Non si tratta soltanto di geometrie e luoghi, ma anche di spazi emotivi. La verticalità di Sanremo era senza dubbio associata allo spazio della sua famiglia, le figure rigide dei genitori che talvolta compaiono nelle sue opere; l’orizzontalità torinese invece era quella di casa Einaudi. Parlava di Torino come, più che di una città, di una persona, di una vita di insegnamenti che giravano attorno a Cesare Pavese.
E così come Torino per lui significava Pavese, allo stesso modo Milano per lui era Vittorini. È il Calvino ossessionato dal mondo là fuori, dagli spazi, lo stesso che in un’intervista, presente nel volume Sono nato in America… Interviste 1951-1985 (Mondadori, 2012), disse: «Torino come città tutta a linee rette soddisfaceva un mio bisogno d’ordine, che c’è sempre. Una volta volevo scrivere un racconto (e forse prima o poi lo scriverò) di uno che viveva tra Milano e Torino e la sua psicologia cambiava continuamente nel passare da una città a pianta circolare a una città a pianta quadricolare».
Gli spazi che viviamo non si possono separare dalle persone che li abitano. Tanto meno dai momenti storici che si vivono in un luogo anziché in un altro, né dai pezzi di vita che attraversiamo. Torino è uno spazio emotivo di Calvino, è Pavese, è soprattutto la sua Torino letteraria.
«La mia Torino letteraria s’identificò soprattutto con una persona, cui ebbi la fortuna d’esser vicino per alcuni anni e che troppo presto mi mancò: un uomo di cui molto ora si scrive, e spesso in modo che a stento si riesce a riconoscerlo. […] Parlo di Cesare Pavese. E posso dire che per me, come per altri che lo conobbero e lo frequentarono, l’insegnamento di Torino ha coinciso in larga parte con l’insegnamento di Pavese. La mia vita torinese porta tutta il suo segno. […] Fu lui, infine, che m’insegnò a vedere la sua città, a gustarne le sottili bellezze, passeggiando per i corsi e le colline». (Album Calvino, a cura di L. Baranelli e E. Ferrero, Mondadori, 1995).

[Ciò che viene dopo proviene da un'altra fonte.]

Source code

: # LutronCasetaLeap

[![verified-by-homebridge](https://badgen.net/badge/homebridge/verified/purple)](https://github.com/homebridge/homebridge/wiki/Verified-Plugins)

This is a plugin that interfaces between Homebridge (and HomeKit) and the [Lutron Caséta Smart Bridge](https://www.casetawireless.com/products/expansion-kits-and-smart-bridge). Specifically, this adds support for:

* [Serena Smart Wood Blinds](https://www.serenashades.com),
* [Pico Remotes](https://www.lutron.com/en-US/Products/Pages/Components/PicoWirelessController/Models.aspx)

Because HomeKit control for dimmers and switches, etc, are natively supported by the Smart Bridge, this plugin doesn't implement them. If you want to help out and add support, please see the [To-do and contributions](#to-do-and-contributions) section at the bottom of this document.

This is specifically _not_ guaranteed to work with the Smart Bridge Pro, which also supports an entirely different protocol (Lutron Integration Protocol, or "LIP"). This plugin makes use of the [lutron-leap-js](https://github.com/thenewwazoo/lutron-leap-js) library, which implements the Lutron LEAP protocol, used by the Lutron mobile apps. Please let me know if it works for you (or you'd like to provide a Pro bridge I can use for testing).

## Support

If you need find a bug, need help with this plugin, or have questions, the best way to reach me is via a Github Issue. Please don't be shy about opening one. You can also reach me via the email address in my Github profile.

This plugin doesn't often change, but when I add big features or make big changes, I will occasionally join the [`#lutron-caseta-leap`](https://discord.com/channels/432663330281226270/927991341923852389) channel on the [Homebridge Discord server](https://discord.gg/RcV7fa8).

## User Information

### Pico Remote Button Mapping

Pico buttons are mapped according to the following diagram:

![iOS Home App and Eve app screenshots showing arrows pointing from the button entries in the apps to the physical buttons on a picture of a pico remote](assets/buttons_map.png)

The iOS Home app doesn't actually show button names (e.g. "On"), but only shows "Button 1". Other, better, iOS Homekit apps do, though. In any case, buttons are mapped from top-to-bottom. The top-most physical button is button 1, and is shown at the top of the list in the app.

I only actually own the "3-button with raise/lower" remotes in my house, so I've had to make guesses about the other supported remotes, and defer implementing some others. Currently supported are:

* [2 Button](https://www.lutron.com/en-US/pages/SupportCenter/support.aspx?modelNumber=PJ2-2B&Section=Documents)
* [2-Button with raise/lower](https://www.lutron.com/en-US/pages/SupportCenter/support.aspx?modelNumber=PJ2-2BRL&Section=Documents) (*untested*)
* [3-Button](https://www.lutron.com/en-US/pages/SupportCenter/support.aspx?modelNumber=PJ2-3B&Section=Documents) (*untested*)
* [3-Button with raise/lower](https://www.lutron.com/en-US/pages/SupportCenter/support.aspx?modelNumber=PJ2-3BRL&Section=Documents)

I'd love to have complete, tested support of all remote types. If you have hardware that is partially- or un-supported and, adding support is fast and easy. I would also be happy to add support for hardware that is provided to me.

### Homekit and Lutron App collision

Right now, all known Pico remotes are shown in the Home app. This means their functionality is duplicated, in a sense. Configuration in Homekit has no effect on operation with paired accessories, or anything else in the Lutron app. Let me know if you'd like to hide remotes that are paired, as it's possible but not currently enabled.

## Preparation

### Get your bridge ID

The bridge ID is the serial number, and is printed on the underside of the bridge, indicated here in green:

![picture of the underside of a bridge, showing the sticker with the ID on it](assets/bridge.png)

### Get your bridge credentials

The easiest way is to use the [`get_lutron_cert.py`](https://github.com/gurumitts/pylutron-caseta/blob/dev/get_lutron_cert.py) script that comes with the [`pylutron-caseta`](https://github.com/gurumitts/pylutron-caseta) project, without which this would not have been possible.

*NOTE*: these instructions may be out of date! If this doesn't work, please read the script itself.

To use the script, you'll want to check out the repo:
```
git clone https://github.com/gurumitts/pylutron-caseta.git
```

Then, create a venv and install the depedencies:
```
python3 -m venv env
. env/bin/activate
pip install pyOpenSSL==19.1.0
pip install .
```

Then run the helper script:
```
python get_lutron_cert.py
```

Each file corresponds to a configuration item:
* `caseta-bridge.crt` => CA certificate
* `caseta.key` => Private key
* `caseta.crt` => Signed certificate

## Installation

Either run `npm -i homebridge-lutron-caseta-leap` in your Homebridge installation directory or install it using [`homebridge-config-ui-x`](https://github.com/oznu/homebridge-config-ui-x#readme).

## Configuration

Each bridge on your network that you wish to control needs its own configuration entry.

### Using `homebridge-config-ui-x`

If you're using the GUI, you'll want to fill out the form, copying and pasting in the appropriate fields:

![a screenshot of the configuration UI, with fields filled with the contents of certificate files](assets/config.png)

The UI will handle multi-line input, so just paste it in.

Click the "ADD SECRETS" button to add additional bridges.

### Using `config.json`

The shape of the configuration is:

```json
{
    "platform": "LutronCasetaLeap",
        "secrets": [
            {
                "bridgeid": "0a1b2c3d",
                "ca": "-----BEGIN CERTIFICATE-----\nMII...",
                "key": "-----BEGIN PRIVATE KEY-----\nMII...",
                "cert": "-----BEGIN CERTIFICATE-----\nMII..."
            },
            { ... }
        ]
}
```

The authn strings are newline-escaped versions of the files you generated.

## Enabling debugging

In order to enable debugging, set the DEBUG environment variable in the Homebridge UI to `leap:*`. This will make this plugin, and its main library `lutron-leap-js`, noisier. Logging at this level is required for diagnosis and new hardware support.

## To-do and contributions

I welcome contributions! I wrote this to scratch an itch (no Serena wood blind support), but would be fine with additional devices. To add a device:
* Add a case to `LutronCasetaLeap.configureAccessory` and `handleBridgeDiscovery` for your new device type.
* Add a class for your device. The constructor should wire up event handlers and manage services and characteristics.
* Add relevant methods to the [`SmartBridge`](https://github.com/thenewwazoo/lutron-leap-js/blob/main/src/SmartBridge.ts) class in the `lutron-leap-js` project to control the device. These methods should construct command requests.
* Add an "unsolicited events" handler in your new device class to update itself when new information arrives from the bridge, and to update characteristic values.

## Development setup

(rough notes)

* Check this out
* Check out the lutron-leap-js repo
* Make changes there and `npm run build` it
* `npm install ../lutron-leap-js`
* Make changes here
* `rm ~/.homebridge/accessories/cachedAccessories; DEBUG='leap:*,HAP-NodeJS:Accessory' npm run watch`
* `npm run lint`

Dopo Sanremo e Torino è il turno di Roma. Roma è lo spazio della vita “matrimoniale” con Chichita, uno spazio diverso da tutti gli altri, né verticale, né orizzontale, né quadrato. Una città che definisce simpatica, anche se troppo rumorosa, fatta di cupole e tetti triangolari, opposti elementi geometrici si intersecano, strade strette affiancano piazze enormi. E i supplì. Quelli che oggi ci mancano tanto, quelli serviti in piattini di alluminio, quelli consegnati a domicilio con una pizza margherita, i supplì di Roma, che non sono arancini e non sono palle di riso, sono i supplì di Roma e basta.
«Roma è una città molto simpatica. La cosa che mi piace di Roma sono i supplì, gli arancini di riso, la varietà di panini imbottiti, tutte queste cose che si possono mangiare nei bar, e che costituiscono una forma speciale di civiltà che non esiste nel resto del mondo. Il poter mangiare camminando per la città, senza sedersi a tavola, cose varie e non banali, mi pare che sia un grande conforto, specialmente per un uomo nervoso e impaziente. Cioè la città rende nervosi e impazienti ma dà anche qui minimi conforti che ti permettono di sopravvivere» (Sono nato in America…Interviste 1951-1985).
Sono cose varie e non banali, sono minimi conforti che noi oggi possiamo sentire come tali e che ieri vedevamo come banali. Torneremo a mangiare supplì per strada, ad attraversare strade strette fatte di case e piazze enormi piene di turisti. Torneremo nei nostri spazi di sempre e li troveremo diversi. È tempo di trovare conforto nelle microgioie quotidiane.